Gerade jetzt, weil die Pandemie schon über ein Jahr dauert, wir schon das zweite Osterfest erleben, an dem wir unseren früher gewohnten Familienbesuchen, Festen und Unternehmungen nicht oder nur sehr eingeschränkt nachgehen können, kippt die Stimmung. Vielleicht fragen Sie sich, ob das noch normal ist?
Wir Menschen als „Herdentiere“ erleben die Kontakt-Beschränkungen als schmerzlichen Verlust. Dazu kommen vielleicht finanzielle Sorgen, Kurzarbeit, der Verlust des Arbeitsplatzes oder gar der Verlust eines Menschen. Wir sind traurig, wütend, unsicher und gereizt. Diese Gefühle und Empfindungen wollen und sollen angemessen ausgedrückt werden! Das ist gesund und völlig in Ordnung.
Wenn aber die Fähigkeit zur Freude an sich verloren gegangen ist, die Stimmung durchgehend gedrückt ist auch bei Tätigkeiten, die früher gerne ausgeübt wurden, wenn der Antrieb vermindert ist, wenn schon kleine Anstrengungen ermüden, wenn Konzentration und Aufmerksamkeit nachgelassen haben, Schlafstörungen auftreten, wenn Schuld- und Wertlosigkeitsgefühle, Hoffnungslosigkeit auftreten, ein quälendes Gefühl der Gefühllosigkeit auftritt, vielleicht weitere Symptome wie Appetitlosigkeit und Gewichtsverlust dazu kommen, muss das unbedingt ernst genommen werden. Dauern diese Symptome unvermindert mindestens zwei Wochen an, ist professionelle Hilfe angezeigt.
Erster Ansprechpartner ist in der Regel die hausärztliche Praxis. Denn es muss zunächst abgeklärt werden, ob es körperliche Ursachen für die Beschwerden gibt. Erst wenn diese ausgeschlossen sind, wird ärztlicherseits die Diagnose einer Depression gestellt. Je nachdem, ob eine leichte, mittlere oder schwere Depression vorliegt, wird entweder nur eine Psychotherapie verordnet bzw. empfohlen oder zusätzlich Psychopharmaka verordnet. Einer leichten Depression liegen oft nicht bewältigte Konflikte zugrunde, welche in einer Psychotherapie bearbeitet werden müssen. Neben aktuellen Konflikten können das ganz alte Geschichten sein, welche bisher erfolgreich abgewehrt werden konnten und nun in der aktuellen Situation, wo viele Ablenkungen weggefallen sind, immer drängender zutage treten. Daher ist hier die alleinige Psychotherapie meistens die beste Wahl.

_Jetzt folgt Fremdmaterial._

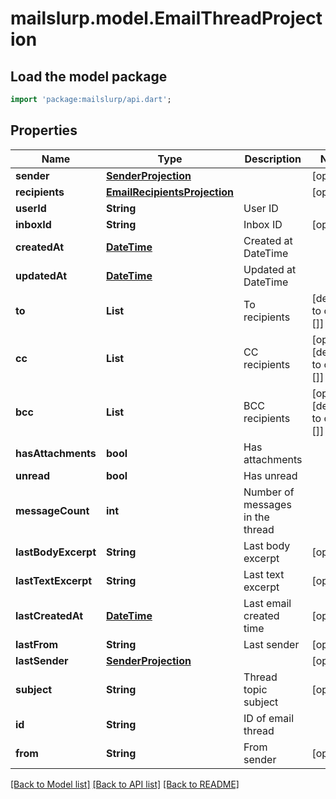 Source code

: # mailslurp.model.EmailThreadProjection

## Load the model package
```dart
import 'package:mailslurp/api.dart';
```

## Properties
Name | Type | Description | Notes
------------ | ------------- | ------------- | -------------
**sender** | [**SenderProjection**](SenderProjection) |  | [optional] 
**recipients** | [**EmailRecipientsProjection**](EmailRecipientsProjection) |  | [optional] 
**userId** | **String** | User ID | 
**inboxId** | **String** | Inbox ID | [optional] 
**createdAt** | [**DateTime**](DateTime) | Created at DateTime | 
**updatedAt** | [**DateTime**](DateTime) | Updated at DateTime | 
**to** | **List<String>** | To recipients | [default to const []]
**cc** | **List<String>** | CC recipients | [optional] [default to const []]
**bcc** | **List<String>** | BCC recipients | [optional] [default to const []]
**hasAttachments** | **bool** | Has attachments | 
**unread** | **bool** | Has unread | 
**messageCount** | **int** | Number of messages in the thread | 
**lastBodyExcerpt** | **String** | Last body excerpt | [optional] 
**lastTextExcerpt** | **String** | Last text excerpt | [optional] 
**lastCreatedAt** | [**DateTime**](DateTime) | Last email created time | [optional] 
**lastFrom** | **String** | Last sender | [optional] 
**lastSender** | [**SenderProjection**](SenderProjection) |  | [optional] 
**subject** | **String** | Thread topic subject | [optional] 
**id** | **String** | ID of email thread | 
**from** | **String** | From sender | [optional] 

[[Back to Model list]](../README#documentation-for-models) [[Back to API list]](../README#documentation-for-api-endpoints) [[Back to README]](../README)



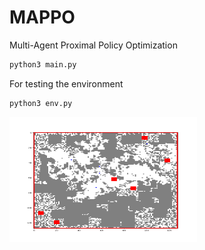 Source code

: # MAPPO
Multi-Agent Proximal Policy Optimization

```bash
python3 main.py
```
For testing the environment

```bash
python3 env.py
```

<img src="env.png" width="300" height="200" alt="Environment 128x128">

Bei schweren Depressionen und teilweise bei mittelschweren Depressionen ist das anders. Hier ist meistens der Hirnstoffwechsel so durcheinander, dass ärztlicherseits Psychopharmaka verordnet werden müssen. Eine Psychotherapie ist dann nicht ausreichend bzw. kann erst begonnen werden, wenn sich der Zustand etwas gebessert hat. Zu beachten ist dabei, dass die Medikamente auch während einer Psychotherapie entsprechend der ärztlichen Verordnung weiter eingenommen werden müssen und die Medikation ohne ärztliche Rücksprache nicht geändert oder abgesetzt werden darf, auch wenn sich die behandelte Person besser fühlt – ansonsten droht ein Rückfall.

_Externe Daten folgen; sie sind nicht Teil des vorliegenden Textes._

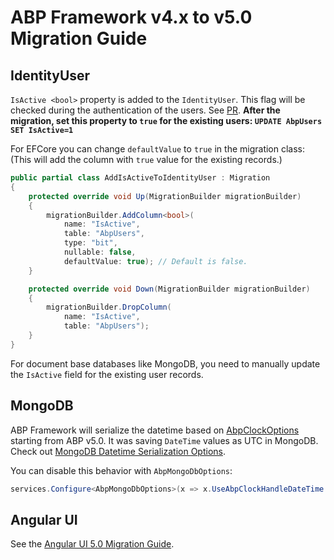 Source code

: # ABP Framework v4.x to v5.0 Migration Guide

## IdentityUser

`IsActive <bool>` property is added to the `IdentityUser`. This flag will be checked during the authentication of the users. See [PR](https://github.com/abpframework/abp/pull/10185). **After the migration, set this property to `true` for the existing users: `UPDATE AbpUsers SET IsActive=1`**

For EFCore you can change `defaultValue` to `true` in the migration class:
(This will add the column with `true` value for the existing records.)

```cs
public partial class AddIsActiveToIdentityUser : Migration
{
    protected override void Up(MigrationBuilder migrationBuilder)
    {
        migrationBuilder.AddColumn<bool>(
            name: "IsActive",
            table: "AbpUsers",
            type: "bit",
            nullable: false,
            defaultValue: true); // Default is false.
    }

    protected override void Down(MigrationBuilder migrationBuilder)
    {
        migrationBuilder.DropColumn(
            name: "IsActive",
            table: "AbpUsers");
    }
}
```

For document base databases like MongoDB, you need to manually update the `IsActive` field for the existing user records.
 
## MongoDB

ABP Framework will serialize the datetime based on [AbpClockOptions](https://docs.abp.io/en/abp/latest/Timing#clock-options) starting from ABP v5.0. It was saving `DateTime` values as UTC in MongoDB. Check out [MongoDB Datetime Serialization Options](https://mongodb.github.io/mongo-csharp-driver/2.13/reference/bson/mapping/#datetime-serialization-options).

You can disable this behavior with `AbpMongoDbOptions`:

```cs
services.Configure<AbpMongoDbOptions>(x => x.UseAbpClockHandleDateTime = false);
```

## Angular UI

See the [Angular UI 5.0 Migration Guide](Abp-5_0-Angular.md).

Manchmal gibt es Probleme bei der Behandlung und es ist nicht klar, ob das angewendete Psychotherapieverfahren ungeeignet ist oder die behandelnde Person nicht erfahren genug ist, ob das ärztlich verordnete Medikament nicht anschlägt oder ob die Gesamtumstände so schwierig sind, dass mehr Zeit benötigt wird. Dann kann ein Austausch zwischen den verschiedenen behandelnden Personen sinnvoll sein und zur Klärung beitragen. Ein solcher Austausch darf aber nur erfolgen, wenn diese hierfür durch den Patienten von ihrer Schweigepflicht entbunden wurden.

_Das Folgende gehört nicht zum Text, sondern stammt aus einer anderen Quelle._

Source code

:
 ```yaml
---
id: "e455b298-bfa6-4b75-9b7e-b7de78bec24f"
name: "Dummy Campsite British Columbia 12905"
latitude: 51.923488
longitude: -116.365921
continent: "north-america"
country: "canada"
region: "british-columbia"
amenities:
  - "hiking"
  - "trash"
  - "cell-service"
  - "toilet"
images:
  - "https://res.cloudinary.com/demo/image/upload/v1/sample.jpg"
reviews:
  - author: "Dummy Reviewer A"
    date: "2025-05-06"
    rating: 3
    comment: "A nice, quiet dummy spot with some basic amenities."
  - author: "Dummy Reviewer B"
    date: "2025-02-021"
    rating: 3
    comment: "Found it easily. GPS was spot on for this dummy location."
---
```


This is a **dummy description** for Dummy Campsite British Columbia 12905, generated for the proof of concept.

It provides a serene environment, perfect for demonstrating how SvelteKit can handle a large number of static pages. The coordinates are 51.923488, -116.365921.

Insgesamt ist eine Depression eine schwere, aber dennoch gut behandelbare Krankheit. Manchmal verläuft sie in mehreren Phasen und es sind dementsprechend mehrere Behandlungen notwendig. Wenn also eine Depression wiederkommt, muss das nicht bedeuten, dass die vorherige Behandlung nicht angeschlagen hat, sondern liegt eher in der Natur der Krankheit. Die Behandlung sollte dann erneut aufgenommen werden.